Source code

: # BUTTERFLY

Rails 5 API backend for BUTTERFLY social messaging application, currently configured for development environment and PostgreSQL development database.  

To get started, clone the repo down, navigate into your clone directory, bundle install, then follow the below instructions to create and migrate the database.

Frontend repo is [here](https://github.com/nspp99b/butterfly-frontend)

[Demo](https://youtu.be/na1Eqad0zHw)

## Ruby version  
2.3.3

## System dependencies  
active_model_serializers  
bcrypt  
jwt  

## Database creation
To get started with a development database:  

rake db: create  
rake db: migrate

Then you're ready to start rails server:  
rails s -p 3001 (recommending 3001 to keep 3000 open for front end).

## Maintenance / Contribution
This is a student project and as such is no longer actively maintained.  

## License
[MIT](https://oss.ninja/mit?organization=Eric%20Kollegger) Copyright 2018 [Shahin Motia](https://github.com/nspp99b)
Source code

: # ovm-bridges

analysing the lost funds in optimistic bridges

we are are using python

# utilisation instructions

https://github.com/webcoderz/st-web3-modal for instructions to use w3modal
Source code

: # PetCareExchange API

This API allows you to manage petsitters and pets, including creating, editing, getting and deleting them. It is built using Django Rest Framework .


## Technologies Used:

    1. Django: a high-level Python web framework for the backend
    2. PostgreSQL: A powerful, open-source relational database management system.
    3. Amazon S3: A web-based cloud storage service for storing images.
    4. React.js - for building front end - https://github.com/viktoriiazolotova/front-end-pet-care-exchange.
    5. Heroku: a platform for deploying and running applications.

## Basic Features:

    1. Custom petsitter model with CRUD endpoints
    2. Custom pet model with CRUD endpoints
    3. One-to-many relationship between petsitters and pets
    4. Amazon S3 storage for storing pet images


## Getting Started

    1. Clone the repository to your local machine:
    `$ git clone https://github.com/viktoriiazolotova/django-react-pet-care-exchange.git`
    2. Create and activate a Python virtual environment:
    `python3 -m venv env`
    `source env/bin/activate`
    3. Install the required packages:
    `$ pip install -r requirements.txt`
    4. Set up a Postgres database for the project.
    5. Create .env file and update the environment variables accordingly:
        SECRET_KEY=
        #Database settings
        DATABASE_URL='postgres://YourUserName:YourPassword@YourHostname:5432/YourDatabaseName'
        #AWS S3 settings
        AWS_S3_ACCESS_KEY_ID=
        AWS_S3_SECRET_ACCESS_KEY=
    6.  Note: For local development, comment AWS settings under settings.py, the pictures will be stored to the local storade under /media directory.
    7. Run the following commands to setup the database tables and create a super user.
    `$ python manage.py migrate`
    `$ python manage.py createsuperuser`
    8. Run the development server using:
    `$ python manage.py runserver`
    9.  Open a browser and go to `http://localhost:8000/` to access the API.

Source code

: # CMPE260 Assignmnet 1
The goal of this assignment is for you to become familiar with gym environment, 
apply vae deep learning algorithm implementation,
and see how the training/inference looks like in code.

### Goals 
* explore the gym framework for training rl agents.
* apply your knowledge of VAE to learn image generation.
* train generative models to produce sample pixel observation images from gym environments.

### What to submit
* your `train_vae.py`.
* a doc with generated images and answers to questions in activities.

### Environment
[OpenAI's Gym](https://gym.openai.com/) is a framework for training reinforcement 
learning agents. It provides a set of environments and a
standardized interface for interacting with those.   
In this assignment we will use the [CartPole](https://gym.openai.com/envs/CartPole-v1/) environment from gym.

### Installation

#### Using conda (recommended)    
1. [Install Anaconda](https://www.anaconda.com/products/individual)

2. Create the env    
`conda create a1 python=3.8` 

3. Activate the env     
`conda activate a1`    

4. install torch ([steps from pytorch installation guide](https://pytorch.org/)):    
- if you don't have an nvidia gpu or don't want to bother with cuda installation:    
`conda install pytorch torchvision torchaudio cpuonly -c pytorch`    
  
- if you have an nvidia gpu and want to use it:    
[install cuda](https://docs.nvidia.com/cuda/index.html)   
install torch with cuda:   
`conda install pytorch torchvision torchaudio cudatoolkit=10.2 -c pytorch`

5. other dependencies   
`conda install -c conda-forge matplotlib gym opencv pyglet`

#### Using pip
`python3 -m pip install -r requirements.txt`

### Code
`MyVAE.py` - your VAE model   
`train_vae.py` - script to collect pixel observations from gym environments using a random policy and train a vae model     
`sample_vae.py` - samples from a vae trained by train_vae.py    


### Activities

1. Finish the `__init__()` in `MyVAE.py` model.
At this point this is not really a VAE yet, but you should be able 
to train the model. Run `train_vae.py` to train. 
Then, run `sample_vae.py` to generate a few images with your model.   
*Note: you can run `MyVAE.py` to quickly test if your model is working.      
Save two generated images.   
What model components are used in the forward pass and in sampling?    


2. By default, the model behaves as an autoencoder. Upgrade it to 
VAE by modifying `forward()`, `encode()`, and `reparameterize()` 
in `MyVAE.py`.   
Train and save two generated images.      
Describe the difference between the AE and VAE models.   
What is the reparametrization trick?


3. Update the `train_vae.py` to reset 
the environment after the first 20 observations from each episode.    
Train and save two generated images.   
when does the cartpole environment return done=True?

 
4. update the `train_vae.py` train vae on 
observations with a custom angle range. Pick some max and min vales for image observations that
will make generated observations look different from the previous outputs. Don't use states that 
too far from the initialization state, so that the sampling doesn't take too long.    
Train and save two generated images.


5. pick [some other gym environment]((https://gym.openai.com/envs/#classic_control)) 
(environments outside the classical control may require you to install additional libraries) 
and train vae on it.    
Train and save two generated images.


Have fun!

══════

_What is expected:_ Tally the lines of the data that include the word "petsitters". Reply with the number only.

_Task output:_ 2